*** Opening Record set ***

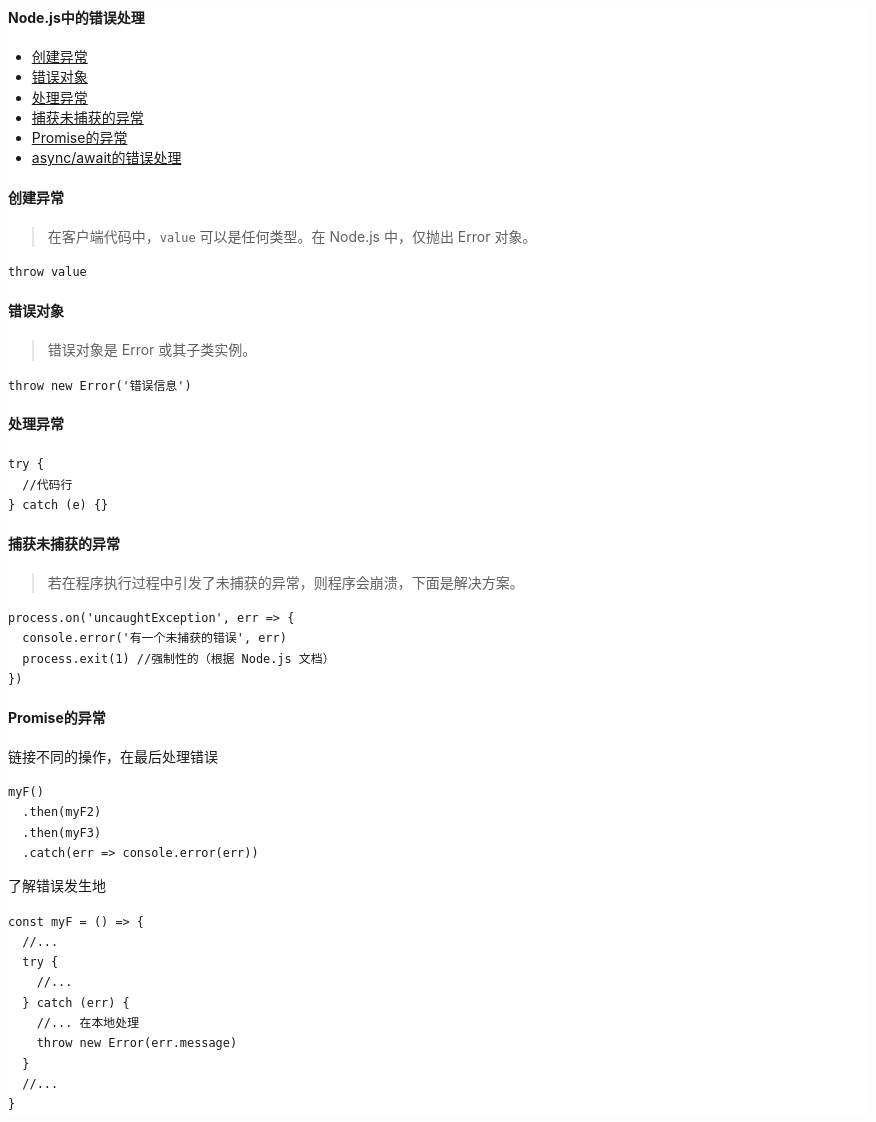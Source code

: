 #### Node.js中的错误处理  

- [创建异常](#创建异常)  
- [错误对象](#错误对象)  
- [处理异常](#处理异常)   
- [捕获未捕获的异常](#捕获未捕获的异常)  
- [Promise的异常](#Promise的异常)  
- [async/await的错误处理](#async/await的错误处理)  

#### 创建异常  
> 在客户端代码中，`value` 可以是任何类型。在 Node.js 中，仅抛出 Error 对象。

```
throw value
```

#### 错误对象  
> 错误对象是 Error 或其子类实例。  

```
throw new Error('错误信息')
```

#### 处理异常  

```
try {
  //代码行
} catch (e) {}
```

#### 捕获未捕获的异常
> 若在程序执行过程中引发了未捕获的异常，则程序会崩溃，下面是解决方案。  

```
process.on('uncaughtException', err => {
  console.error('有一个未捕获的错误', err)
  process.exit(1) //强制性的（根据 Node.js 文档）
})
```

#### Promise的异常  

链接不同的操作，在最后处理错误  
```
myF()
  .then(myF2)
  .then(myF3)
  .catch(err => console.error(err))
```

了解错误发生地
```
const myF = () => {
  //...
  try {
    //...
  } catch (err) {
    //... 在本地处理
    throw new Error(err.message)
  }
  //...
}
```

*** Closing Record set ***

#### Work required
What you copy out must be exactly the lines from the line containing "- [Promise的异常](#Promise的异常)" through the end of the records.

#### Your solution
- [Promise的异常](#Promise的异常)  
- [async/await的错误处理](#async/await的错误处理)  

#### 创建异常  
> 在客户端代码中，`value` 可以是任何类型。在 Node.js 中，仅抛出 Error 对象。

```
throw value
```

#### 错误对象  
> 错误对象是 Error 或其子类实例。  

```
throw new Error('错误信息')
```

#### 处理异常  

```
try {
  //代码行
} catch (e) {}
```

#### 捕获未捕获的异常
> 若在程序执行过程中引发了未捕获的异常，则程序会崩溃，下面是解决方案。  

```
process.on('uncaughtException', err => {
  console.error('有一个未捕获的错误', err)
  process.exit(1) //强制性的（根据 Node.js 文档）
})
```

#### Promise的异常  

链接不同的操作，在最后处理错误  
```
myF()
  .then(myF2)
  .then(myF3)
  .catch(err => console.error(err))
```

了解错误发生地
```
const myF = () => {
  //...
  try {
    //...
  } catch (err) {
    //... 在本地处理
    throw new Error(err.message)
  }
  //...
}
```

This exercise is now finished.